Wednesday, 29. June 2016
16.10.2013
 
 

Geheime offizielle Aufzeichnungen über 30 Jahre belegen, dass Experten der britischen Regierung trotz Schädigung von Kindern Impfschäden vertuschten, um mehr Impfstoffe zu verkaufen

Redaktion

Dr. Lucija Tomljenovic, eine mutige Ärztin und investigative medizinische Forscherin aus Kanada, veröffentlichte eine außerordentlich wichtige Untersuchung, die auf Grundlage der Auswertung in einem Zeitraum von 30 Jahren angesammelter, teilweise öffentlich nicht zugänglicher Mitschriften und Protokolle von Treffen der Impfausschüsse der britischen Regierung und der angeblich »unabhängigen« medizinischen Experten mit ihren Verbindungen zu Pharmakonzernen deren Vertuschungen und Verfälschungen ans Licht bringt.
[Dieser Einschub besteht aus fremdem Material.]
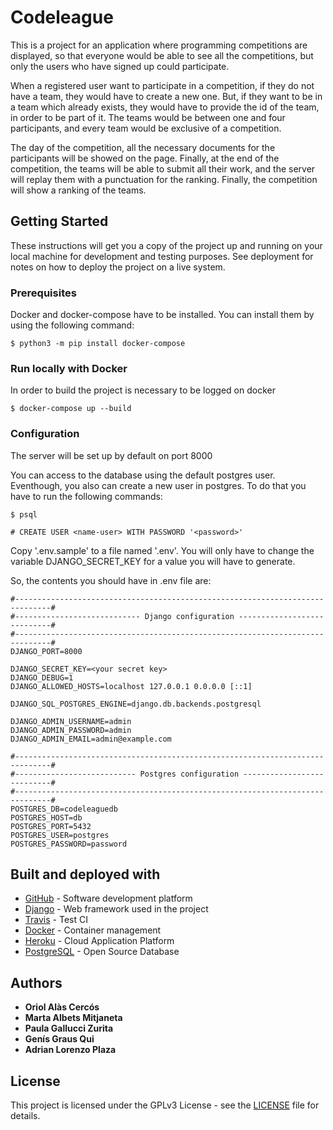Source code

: # Codeleague

This is a project for an application where programming competitions are displayed, so that everyone would be able to see all the competitions, but only the users who have signed up could participate.

When a registered user want to participate in a competition, if they do not have a team, they would have to create a new one. But, if they want to be in a team which already exists, they would have to provide the id of the team, in order to be part of it.
The teams would be between one and four participants, and every team would be exclusive of a competition.

The day of the competition, all the necessary documents for the participants will be showed on the page. Finally, at the end of the competition, the teams will be able to submit all their work, and the server will replay them with a punctuation for the ranking. Finally, the competition will show a ranking of the teams.

## Getting Started

These instructions will get you a copy of the project up and running on your local machine for development and testing purposes. See deployment for notes on how to deploy the project on a live system.

### Prerequisites

Docker and docker-compose have to be installed. You can install them by using the following command:

```
$ python3 -m pip install docker-compose
```

### Run locally with Docker

In order to build the project is necessary to be logged on docker

```
$ docker-compose up --build
```

### Configuration

The server will be set up by default on port 8000

You can access to the database using the default postgres user. Eventhough, you also can create a new user in postgres. To do that you have to run the following commands:

```
$ psql

# CREATE USER <name-user> WITH PASSWORD '<password>'
```

Copy '.env.sample' to a file named '.env'. You will only have to change the variable DJANGO_SECRET_KEY for a value you will have to generate.

So, the contents you should have in .env file are:

```
#------------------------------------------------------------------------------#
#---------------------------- Django configuration ----------------------------#
#------------------------------------------------------------------------------#
DJANGO_PORT=8000

DJANGO_SECRET_KEY=<your secret key>
DJANGO_DEBUG=1
DJANGO_ALLOWED_HOSTS=localhost 127.0.0.1 0.0.0.0 [::1]

DJANGO_SQL_POSTGRES_ENGINE=django.db.backends.postgresql

DJANGO_ADMIN_USERNAME=admin
DJANGO_ADMIN_PASSWORD=admin
DJANGO_ADMIN_EMAIL=admin@example.com

#------------------------------------------------------------------------------#
#--------------------------- Postgres configuration ---------------------------#
#------------------------------------------------------------------------------#
POSTGRES_DB=codeleaguedb
POSTGRES_HOST=db
POSTGRES_PORT=5432
POSTGRES_USER=postgres
POSTGRES_PASSWORD=password
```

## Built and deployed with

* [GitHub](http://www.github.com) - Software development platform
* [Django](https://www.djangoproject.com) - Web framework used in the project
* [Travis](https://travis-ci.org) - Test CI
* [Docker](https://www.docker.com) - Container management
* [Heroku](https://www.heroku.com) - Cloud Application Platform
* [PostgreSQL](https://www.postgresql.org) - Open Source Database

## Authors

* **Oriol Alàs Cercós** 
* **Marta Albets Mitjaneta**
* **Paula Gallucci Zurita**
* **Genís Graus Qui**
* **Adrian Lorenzo Plaza**

## License

This project is licensed under the GPLv3 License - see the [LICENSE](https://github.com/Oriolac/codeleague/blob/readme-branch/LICENSE) file for details.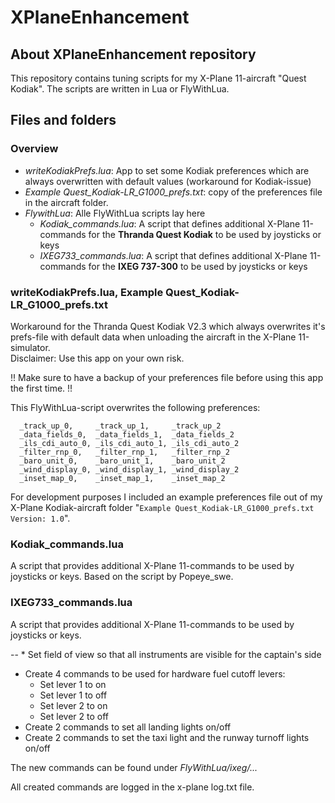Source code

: # XPlaneEnhancement

## About XPlaneEnhancement repository

This repository contains tuning scripts for my X-Plane 11-aircraft "Quest Kodiak". The scripts are written in Lua or FlyWithLua. 


## Files and folders

### Overview
* *writeKodiakPrefs.lua*: App to set some Kodiak preferences which are always overwritten with default values (workaround for Kodiak-issue)
* *Example Quest_Kodiak-LR_G1000_prefs.txt*: copy of the preferences file in the aircraft folder.
* *FlywithLua*: Alle FlyWithLua scripts lay here
  * *Kodiak_commands.lua*: A script that defines additional X-Plane 11-commands for the **Thranda Quest Kodiak** to be used by joysticks or keys
  * *IXEG733_commands.lua*: A script that defines additional X-Plane 11-commands for the **IXEG 737-300** to be used by joysticks or keys

### writeKodiakPrefs.lua, Example Quest_Kodiak-LR_G1000_prefs.txt

Workaround for the Thranda Quest Kodiak V2.3 which always overwrites it's prefs-file with
default data when unloading the aircraft in the X-Plane 11-simulator.  
Disclaimer: Use this app on your own risk.

!! Make sure to have a backup of your preferences file before using this app the first time. !!

This FlyWithLua-script overwrites the following preferences:
```
  _track_up_0,     _track_up_1,     _track_up_2
  _data_fields_0,  _data_fields_1,  _data_fields_2
  _ils_cdi_auto_0, _ils_cdi_auto_1, _ils_cdi_auto_2
  _filter_rnp_0,   _filter_rnp_1,   _filter_rnp_2
  _baro_unit_0,    _baro_unit_1,    _baro_unit_2
  _wind_display_0, _wind_display_1, _wind_display_2
  _inset_map_0,    _inset_map_1,    _inset_map_2
```
For development purposes I included an example preferences file out of my X-Plane Kodiak-aircraft folder "`Example Quest_Kodiak-LR_G1000_prefs.txt
Version: 1.0`".

### Kodiak_commands.lua

A script that provides additional X-Plane 11-commands to be used by joysticks or keys. Based on the script by Popeye_swe.

### IXEG733_commands.lua

A script that provides additional X-Plane 11-commands to be used by joysticks or keys.

-- * Set field of view so that all instruments are visible for the captain's side
* Create 4 commands to be used for hardware fuel cutoff levers:
  * Set lever 1 to on
  * Set lever 1 to off
  * Set lever 2 to on
  * Set lever 2 to off
* Create 2 commands to set all landing lights on/off
* Create 2 commands to set the taxi light and the runway turnoff lights on/off

The new commands can be found under *FlyWithLua/ixeg/...*

All created commands are logged in the x-plane log.txt file.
Wenn Sie eine Vorstellung davon erhalten wollen, wer für den Zustand Ihres Kindes nach einer schädlichen Nebenwirkung eines Impfstoffs verantwortlich ist, sollten Sie diese Studie unbedingt lesen. Und dann muss man sich die Frage stellen: Wenn diese Leute in diesen Ausschüssen

aufrichtig sind und ehrenwert im Interesse britischer Kinder handeln, wie war dann dies alles in den letzten 30 Jahren möglich?

 

Vieles war zwar schon bekannt, aber konnte bisher noch nicht bewiesen werden. Geben Sie diese Informationen weiter, damit auch andere verstehen, was hinter den verschlossenen Türen der Gesundheitsausschüsse in Großbritannien vor sich geht.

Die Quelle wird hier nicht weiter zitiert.